Closer to home, Lyons’ kindness can be sensed in his letters to people who had approached him for help in matters material and spiritual. They received full and considerate replies, showing the bishop to be a caring pastor of his flock. In his letters generally, Lyons wrote in meticulous and elegant English.
To illustrate the extremes he encountered, one man wrote to Lyons seeking contacts in Australia who could arrange importation of an apple coring gadget that he had invented. Another was a lapsed Catholic, now claiming to be atheist, who had a yearning to return to the Church but just couldn’t take the step in faith.
On the other hand, some of Lyons’ letters to his own priests contain acerbic and dogmatic responses to their queries and reports.
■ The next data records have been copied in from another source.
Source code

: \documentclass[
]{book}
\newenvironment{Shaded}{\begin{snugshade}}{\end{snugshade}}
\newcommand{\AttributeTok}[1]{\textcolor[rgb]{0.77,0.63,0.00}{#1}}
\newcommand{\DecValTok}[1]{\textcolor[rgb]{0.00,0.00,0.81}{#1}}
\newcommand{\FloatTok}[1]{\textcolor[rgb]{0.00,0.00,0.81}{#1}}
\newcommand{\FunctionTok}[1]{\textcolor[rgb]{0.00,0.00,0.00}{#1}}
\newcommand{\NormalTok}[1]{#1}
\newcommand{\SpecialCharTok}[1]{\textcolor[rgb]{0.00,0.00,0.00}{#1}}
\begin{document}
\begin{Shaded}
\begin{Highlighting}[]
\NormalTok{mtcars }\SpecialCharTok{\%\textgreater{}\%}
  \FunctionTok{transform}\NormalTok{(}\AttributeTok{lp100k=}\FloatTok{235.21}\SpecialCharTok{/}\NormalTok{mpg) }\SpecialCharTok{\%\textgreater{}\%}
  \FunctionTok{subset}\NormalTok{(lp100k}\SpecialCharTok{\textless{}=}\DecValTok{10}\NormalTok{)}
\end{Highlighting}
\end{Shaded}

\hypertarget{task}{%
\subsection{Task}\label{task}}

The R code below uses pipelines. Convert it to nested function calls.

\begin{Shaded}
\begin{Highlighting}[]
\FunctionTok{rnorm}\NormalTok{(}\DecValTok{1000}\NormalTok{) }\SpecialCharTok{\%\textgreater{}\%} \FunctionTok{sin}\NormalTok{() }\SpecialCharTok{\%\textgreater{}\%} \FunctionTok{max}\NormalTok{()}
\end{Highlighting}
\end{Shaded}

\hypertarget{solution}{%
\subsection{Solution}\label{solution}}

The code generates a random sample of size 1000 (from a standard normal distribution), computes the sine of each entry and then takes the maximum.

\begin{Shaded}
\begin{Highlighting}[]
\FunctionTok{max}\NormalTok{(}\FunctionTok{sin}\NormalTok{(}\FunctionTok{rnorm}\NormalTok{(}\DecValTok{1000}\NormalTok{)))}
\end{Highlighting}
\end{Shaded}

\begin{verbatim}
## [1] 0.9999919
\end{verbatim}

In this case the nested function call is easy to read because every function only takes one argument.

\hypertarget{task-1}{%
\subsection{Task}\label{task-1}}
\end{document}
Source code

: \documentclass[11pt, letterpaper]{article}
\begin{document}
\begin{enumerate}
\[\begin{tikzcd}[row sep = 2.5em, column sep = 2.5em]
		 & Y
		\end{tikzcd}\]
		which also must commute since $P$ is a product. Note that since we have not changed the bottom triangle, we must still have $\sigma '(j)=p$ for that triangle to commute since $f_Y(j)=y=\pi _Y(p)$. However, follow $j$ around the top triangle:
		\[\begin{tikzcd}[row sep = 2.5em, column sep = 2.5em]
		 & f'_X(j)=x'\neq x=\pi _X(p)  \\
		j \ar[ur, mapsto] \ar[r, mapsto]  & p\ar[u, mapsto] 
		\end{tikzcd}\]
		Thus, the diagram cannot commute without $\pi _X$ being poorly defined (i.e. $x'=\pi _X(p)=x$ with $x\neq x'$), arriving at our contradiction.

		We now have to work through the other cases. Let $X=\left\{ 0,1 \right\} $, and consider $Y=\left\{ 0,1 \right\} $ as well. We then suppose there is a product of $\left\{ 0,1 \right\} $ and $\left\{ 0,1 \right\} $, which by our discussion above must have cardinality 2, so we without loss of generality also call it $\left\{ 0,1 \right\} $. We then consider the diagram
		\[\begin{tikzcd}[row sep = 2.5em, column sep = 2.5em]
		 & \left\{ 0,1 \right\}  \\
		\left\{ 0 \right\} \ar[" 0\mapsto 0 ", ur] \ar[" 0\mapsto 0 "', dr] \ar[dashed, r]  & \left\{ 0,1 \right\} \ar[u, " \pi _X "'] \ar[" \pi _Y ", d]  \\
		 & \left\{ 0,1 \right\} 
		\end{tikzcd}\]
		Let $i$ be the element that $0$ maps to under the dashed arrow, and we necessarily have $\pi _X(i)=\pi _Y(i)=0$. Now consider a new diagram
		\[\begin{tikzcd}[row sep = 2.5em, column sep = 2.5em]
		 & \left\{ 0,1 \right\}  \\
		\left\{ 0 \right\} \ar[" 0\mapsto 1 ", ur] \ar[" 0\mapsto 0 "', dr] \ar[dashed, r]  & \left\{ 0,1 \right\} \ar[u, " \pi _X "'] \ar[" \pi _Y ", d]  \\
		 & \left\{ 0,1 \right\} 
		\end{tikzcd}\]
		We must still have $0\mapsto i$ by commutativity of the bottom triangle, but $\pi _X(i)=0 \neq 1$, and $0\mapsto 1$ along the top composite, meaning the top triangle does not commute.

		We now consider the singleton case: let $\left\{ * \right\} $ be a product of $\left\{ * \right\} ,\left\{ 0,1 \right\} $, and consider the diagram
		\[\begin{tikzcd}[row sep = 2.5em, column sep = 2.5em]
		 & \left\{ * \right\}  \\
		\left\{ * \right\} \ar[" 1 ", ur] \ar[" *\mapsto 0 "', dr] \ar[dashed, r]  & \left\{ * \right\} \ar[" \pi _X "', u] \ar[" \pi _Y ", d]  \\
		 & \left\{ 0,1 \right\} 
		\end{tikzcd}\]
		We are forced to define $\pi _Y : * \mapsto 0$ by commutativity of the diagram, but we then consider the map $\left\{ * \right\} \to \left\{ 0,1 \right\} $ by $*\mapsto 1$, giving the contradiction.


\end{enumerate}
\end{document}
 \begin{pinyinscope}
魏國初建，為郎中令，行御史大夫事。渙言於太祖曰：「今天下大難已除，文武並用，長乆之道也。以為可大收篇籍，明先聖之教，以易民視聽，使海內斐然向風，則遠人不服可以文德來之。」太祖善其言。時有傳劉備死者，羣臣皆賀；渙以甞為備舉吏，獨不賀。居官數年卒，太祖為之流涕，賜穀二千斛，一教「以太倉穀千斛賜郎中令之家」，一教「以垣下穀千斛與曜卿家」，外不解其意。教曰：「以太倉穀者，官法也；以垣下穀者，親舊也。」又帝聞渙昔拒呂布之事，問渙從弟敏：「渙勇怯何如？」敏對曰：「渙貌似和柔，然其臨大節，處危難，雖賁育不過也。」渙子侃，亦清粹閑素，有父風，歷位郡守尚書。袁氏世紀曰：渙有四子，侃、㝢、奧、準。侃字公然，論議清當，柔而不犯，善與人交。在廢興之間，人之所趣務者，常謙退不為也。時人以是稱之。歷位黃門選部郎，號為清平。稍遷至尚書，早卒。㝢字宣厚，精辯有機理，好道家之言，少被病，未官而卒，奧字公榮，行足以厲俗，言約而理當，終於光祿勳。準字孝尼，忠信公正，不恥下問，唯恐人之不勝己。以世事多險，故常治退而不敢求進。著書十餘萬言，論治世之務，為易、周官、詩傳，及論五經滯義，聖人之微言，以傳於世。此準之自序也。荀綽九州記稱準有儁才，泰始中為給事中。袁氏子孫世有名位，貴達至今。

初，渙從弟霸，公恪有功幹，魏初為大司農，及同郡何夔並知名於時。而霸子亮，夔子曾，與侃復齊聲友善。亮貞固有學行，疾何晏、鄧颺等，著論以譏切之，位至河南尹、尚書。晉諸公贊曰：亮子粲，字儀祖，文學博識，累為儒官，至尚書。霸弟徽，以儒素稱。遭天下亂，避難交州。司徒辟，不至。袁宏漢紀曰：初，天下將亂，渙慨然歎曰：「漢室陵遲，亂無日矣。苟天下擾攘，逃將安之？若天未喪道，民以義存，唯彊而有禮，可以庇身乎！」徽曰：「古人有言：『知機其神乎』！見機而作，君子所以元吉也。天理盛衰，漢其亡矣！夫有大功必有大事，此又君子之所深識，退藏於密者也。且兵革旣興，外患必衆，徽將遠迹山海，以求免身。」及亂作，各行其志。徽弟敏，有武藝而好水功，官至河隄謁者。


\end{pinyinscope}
And yet, his granting of dispensation from abstinence for Boxing Day in 1947, “owing to difficulties that may arise in keeping the law”, surely is a sign of his humanity.
Lyon’s curt manner and sometimes excessive attention to trivial matters did cause resentment among his clergy. This led to approaches being made to the Apostolic Delegate, who sent a senior Australian priest on an Apostolic Visitation to assess the problem. The result was a recommendation that Lyons be shifted from Christchurch.
Liddy writes that Bishop Lyons’ attitude towards the Marist Fathers was “far from cordial”, though he had “a soft spot” for a few who were true gentlemen, direct and honest.
Lyons’ difficulty with the Marists grew from his philosophical opposition to a religious order being allowed to run parishes within the diocese. His lack of cordiality might have extended to the Marists running St Bede’s College. In a departing message to incoming Bishop Joyce, Lyons urged his successor to keep an eye on the primary classes (Years 7and 8) which then ran at the college.
A schools’ inspector from the Department of Education had visited St Bede’s and tabled a damning report on these classes. The inspector added that he would not hesitate to close them down if improvements were not made.
Reading the report, Lyons must have taken a dim view of standards at St Bede’s. Could there have been a glint in his eye at getting this one across those mischievous Marists?
Lyons did not shirk from confrontation. When other priests and bishops hesitated to tackle the publishers and promoters of an attractive two-volume religious book that harshly and erringly criticised the Catholic Church, Lyons relished the opportunity.
The offenders were senior members of the Seventh Day Adventist Church in Australia. They had used trickery to obtain a positive reference from a highly placed Catholic priest to publicise the book.
Adopting a “leave-it-to-me approach”, Lyons assured his bishop colleagues he would handle the case and leave the culprits feeling most uncomfortable. He summoned the Adventists to his Christchurch office. They came and presented their arguments, which Lyons promptly rejected. There followed a thorough dressing-down from the bishop, with threats of legal action.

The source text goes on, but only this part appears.